Investigation of zirconium oxide growth in nuclear fuel element claddings by micro-Raman, ellipsometry, and Laser-Induced Breakdown Spectroscopy

Abstract

The composition and structure of zirconium oxide layers formed in zirconium metal alloys represent an essential factor in the performance of the fuel rods used in nuclear pressurized water reactors (PWR). In this sense, zirconium claddings samples were subjected to a temperature of 350 °C and a pressure of 170 bar during distinct oxidation times. Laser-Induced Breakdown Spectroscopy (LIBS) analysis confirmed the composition of the cladding. Micro-Raman imaging was used to characterize the oxide phases and associated with spectroscopic ellipsometry technique, estimated the composition and thickness of the layers.
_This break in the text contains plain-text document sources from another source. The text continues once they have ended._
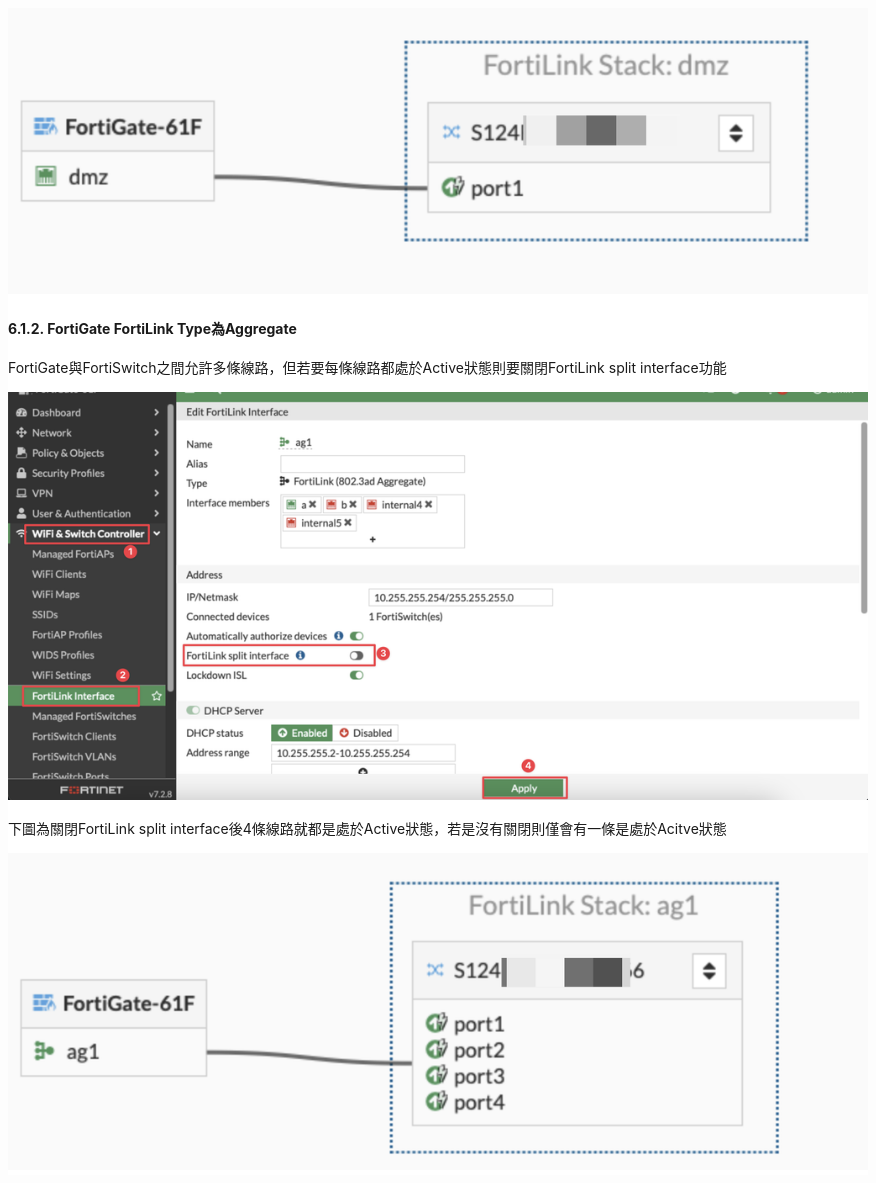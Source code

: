 ![FortiLink Type Physical](images/img-5.png)

<div class="page-break"/>

#### 6.1.2. FortiGate FortiLink Type為Aggregate

FortiGate與FortiSwitch之間允許多條線路，但若要每條線路都處於Active狀態則要關閉FortiLink split interface功能

![Disable FortiLink Split Interface](images/img-1.png)

下圖為關閉FortiLink split interface後4條線路就都是處於Active狀態，若是沒有關閉則僅會有一條是處於Acitve狀態

![FortiLink Type Aggregate](images/img-2.png)
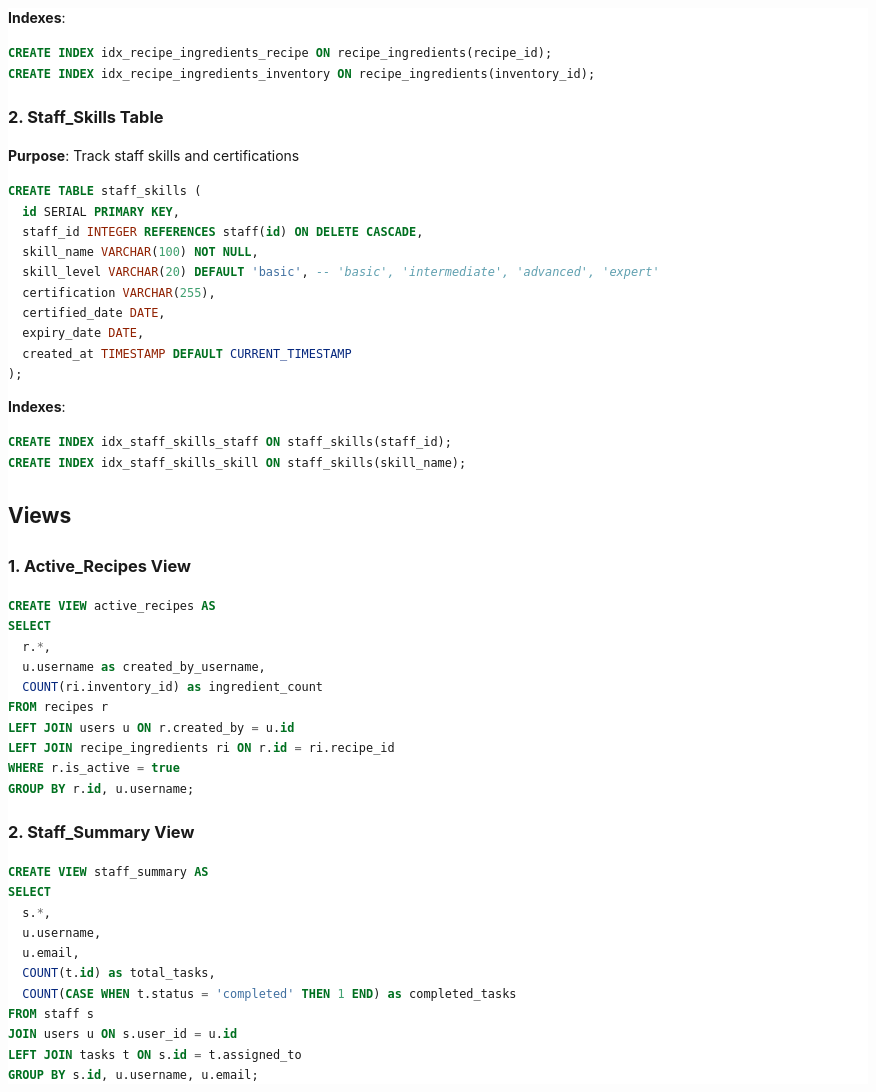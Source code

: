 **Indexes**:
```sql
CREATE INDEX idx_recipe_ingredients_recipe ON recipe_ingredients(recipe_id);
CREATE INDEX idx_recipe_ingredients_inventory ON recipe_ingredients(inventory_id);
```

### 2. Staff_Skills Table
**Purpose**: Track staff skills and certifications

```sql
CREATE TABLE staff_skills (
  id SERIAL PRIMARY KEY,
  staff_id INTEGER REFERENCES staff(id) ON DELETE CASCADE,
  skill_name VARCHAR(100) NOT NULL,
  skill_level VARCHAR(20) DEFAULT 'basic', -- 'basic', 'intermediate', 'advanced', 'expert'
  certification VARCHAR(255),
  certified_date DATE,
  expiry_date DATE,
  created_at TIMESTAMP DEFAULT CURRENT_TIMESTAMP
);
```

**Indexes**:
```sql
CREATE INDEX idx_staff_skills_staff ON staff_skills(staff_id);
CREATE INDEX idx_staff_skills_skill ON staff_skills(skill_name);
```

## Views

### 1. Active_Recipes View
```sql
CREATE VIEW active_recipes AS
SELECT 
  r.*,
  u.username as created_by_username,
  COUNT(ri.inventory_id) as ingredient_count
FROM recipes r
LEFT JOIN users u ON r.created_by = u.id
LEFT JOIN recipe_ingredients ri ON r.id = ri.recipe_id
WHERE r.is_active = true
GROUP BY r.id, u.username;
```

### 2. Staff_Summary View
```sql
CREATE VIEW staff_summary AS
SELECT 
  s.*,
  u.username,
  u.email,
  COUNT(t.id) as total_tasks,
  COUNT(CASE WHEN t.status = 'completed' THEN 1 END) as completed_tasks
FROM staff s
JOIN users u ON s.user_id = u.id
LEFT JOIN tasks t ON s.id = t.assigned_to
GROUP BY s.id, u.username, u.email;
```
The results reveal that a natural layer of tetragonal phase predominates on the metallic surface, and the intensity of the monoclinic phase spectra increases with increasing layer thickness. The detection of different phases concerning thickness is important information to model the film structure in the ellipsometry technique. The rupture process in thicker layers was identified by micro-Raman spectra, by the exposure of the innermost tetragonal phase. The relation between thickness and oxidation time was used to estimate the kinetics of the oxidation reaction. Therefore, LIBS, spectroscopic ellipsometry (SE), along with micro-Raman spectroscopy successfully proved the phase transition as the ZrO2 layer grows, and the rupture process of the monoclinic layer at oxidation times greater than 96 h (average thickness of 1.1 μm).